As economic recovery was underway in the second half of 2021, the gap between supply and demand for energy products has since widened, and inflationary pressures increased.
This gap “has resulted in a rise not only in the price of oil but also in the price of gas and basic necessities,” OFCE, a French economic think-tank, wrote in a recent report.
Growth at all costs
The government quickly took action to help people cover their rising gas and electricity costs.
In September 2021, Jean Castex, then prime minister, announced a €100 “energy voucher” to be paid at the start of 2022. On top of that, the government implemented a “tariff shield” to freeze gas tariffs, active from October 2021.
The government also introduced a price reduction of €0.15 (excluding tax) per litre of fuel as prices reached record highs of more than €2 per litre.
However, Russia’s war in Ukraine, which started on 24 February, has dashed hopes of any return to normalcy.
Supply chains are under pressure, while access to raw materials, particularly wheat, is drying up. This has resulted in pasta, rice, and dried fruit prices in supermarkets going up 15%, 2.4% and 3.4%, respectively.
The answer to the crisis, according to the government, lies in reviving investment and innovation.
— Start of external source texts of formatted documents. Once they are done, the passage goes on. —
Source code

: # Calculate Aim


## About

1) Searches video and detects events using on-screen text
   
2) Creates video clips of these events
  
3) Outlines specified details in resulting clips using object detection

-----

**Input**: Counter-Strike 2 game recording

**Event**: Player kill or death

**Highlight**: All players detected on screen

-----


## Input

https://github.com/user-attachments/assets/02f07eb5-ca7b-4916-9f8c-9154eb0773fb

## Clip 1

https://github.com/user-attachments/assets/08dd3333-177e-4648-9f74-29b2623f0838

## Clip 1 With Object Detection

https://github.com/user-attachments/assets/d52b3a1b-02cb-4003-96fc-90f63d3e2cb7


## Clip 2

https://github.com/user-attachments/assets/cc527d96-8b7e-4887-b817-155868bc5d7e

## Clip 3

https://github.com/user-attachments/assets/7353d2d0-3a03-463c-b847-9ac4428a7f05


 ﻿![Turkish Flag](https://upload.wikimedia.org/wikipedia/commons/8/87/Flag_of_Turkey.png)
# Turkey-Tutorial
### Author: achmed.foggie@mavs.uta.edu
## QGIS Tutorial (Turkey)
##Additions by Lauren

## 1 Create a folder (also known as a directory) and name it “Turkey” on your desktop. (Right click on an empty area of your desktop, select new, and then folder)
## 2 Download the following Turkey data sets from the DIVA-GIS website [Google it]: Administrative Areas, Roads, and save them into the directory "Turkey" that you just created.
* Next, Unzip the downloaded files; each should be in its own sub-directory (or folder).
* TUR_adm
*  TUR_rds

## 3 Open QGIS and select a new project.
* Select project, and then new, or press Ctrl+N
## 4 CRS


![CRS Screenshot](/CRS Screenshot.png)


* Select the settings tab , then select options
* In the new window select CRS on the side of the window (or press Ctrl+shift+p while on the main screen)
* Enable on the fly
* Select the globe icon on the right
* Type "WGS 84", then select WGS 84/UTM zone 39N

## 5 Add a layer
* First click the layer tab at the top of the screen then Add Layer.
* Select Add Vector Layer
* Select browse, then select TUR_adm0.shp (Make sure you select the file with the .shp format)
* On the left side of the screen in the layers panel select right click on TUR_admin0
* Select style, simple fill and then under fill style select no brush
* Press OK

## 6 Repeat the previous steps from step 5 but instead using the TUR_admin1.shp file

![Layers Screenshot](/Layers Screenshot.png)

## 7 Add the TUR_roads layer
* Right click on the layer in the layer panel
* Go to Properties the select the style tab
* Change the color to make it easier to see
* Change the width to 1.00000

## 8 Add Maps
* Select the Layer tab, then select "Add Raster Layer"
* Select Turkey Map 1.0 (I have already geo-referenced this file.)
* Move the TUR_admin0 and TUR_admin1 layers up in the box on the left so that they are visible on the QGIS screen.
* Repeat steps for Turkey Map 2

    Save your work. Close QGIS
This is why Macron announced a €20 billion plan to reduce production taxes during the presidential election campaign.
Economy Minister Bruno Le Maire also confirmed Macron’s willingness to make a “budgetary effort” to the tune of €50 billion in spending on education, health and the climate.
As the European Central Bank (ECB) will most likely raise interest rates in July to counter inflation, French EU Affairs Minister Clément Beaune has confirmed that other measures are in the pipeline.
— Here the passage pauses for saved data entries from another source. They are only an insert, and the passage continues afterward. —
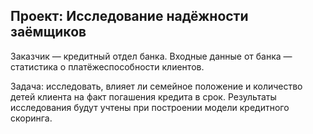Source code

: ## Проект: Исследование надёжности заёмщиков

Заказчик — кредитный отдел банка.
Входные данные от банка — статистика о платёжеспособности клиентов.

Задача: исследовать, влияет ли семейное положение и количество детей клиента на факт погашения кредита в срок. Результаты исследования будут учтены при построении модели кредитного скоринга.
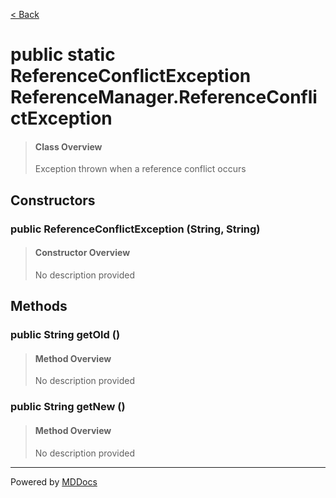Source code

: [< Back](../README.md)
# public static ReferenceConflictException ReferenceManager.ReferenceConflictException #
>#### Class Overview ####
>Exception thrown when a reference conflict occurs
## Constructors ##
### public ReferenceConflictException (String, String) ###
>#### Constructor Overview ####
>No description provided
>
## Methods ##
### public String getOld () ###
>#### Method Overview ####
>No description provided
>
### public String getNew () ###
>#### Method Overview ####
>No description provided
>

---
Powered by [MDDocs](https://github.com/VRCube/MDDocs)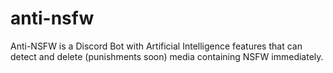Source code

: # anti-nsfw
Anti-NSFW is a Discord Bot with Artificial Intelligence features that can detect and delete (punishments soon) media containing NSFW immediately.
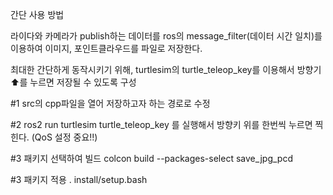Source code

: 간단 사용 방법

라이다와 카메라가 publish하는 데이터를 ros의 message_filter(데이터 시간 일치)를
이용하여 이미지, 포인트클라우드를 파일로 저장한다.

최대한 간단하게 동작시키기 위해, turtlesim의 turtle_teleop_key를 이용해서 방향기 ⬆️를
누르면 저장될 수 있도록 구성


#1 src의 cpp파일을 열어 저장하고자 하는 경로로 수정

#2 ros2 run turtlesim turtle_teleop_key 를 실행해서 방향키 위를 한번씩 누르면 찍힌다.
   (QoS 설정 중요!!)

#3 패키지 선택하여 빌드
colcon build --packages-select save_jpg_pcd

#3 패키지 적용
. install/setup.bash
“We will continue to analyse the situation in a pragmatic way,” notably on the issue of “the revaluation of pensions” and “certain social benefits”, he told a public meeting attended by EURACTIV France.
Exceptional sector-specific aid is also being considered, though Beaune insists that “we are not going to shave off the slate tomorrow”.
“Thanks to our strong measures for purchasing power, French inflation is half that of our European neighbours,” Beaune added.
The impact of these government measures has already been quantified by the OFCE.
According to its report, “the impact of the energy shock has been reduced to -0.7 GDP points” compared to an estimated 1.3% drop if such measures had not been implemented.
However, such measures are not sufficient, according to Aurélie Trouvé, economist and candidate for the new left-wing alliance recently formed by Jean-Luc Mélenchon, branded NUPES.
“The government’s plan will not work,” she said. To revive the economy through growth, it would be necessary to “increase purchasing power by raising wages and benefits, which the government is not doing,” she told EURACTIV.
According to Trouvé, there is an urgent need to freeze energy and essential goods prices in France first and then at the European level.
The left-wing candidate also wants to increase the minimum wage and tax the profits of large companies, which she called “a real vector of inflation in Europe”.
Austerity vs inaction
Although the causes for inflation are known, possible solutions are politically sensitive.
With living costs increasing over the last few months, the government will undoubtedly avoid a return to austerity, though it also does not want to be seen idle.
Finding the right measures means solving a complex equation with no obvious answer. The government and the opposition will have to respond quickly – with legislative elections just around the corner.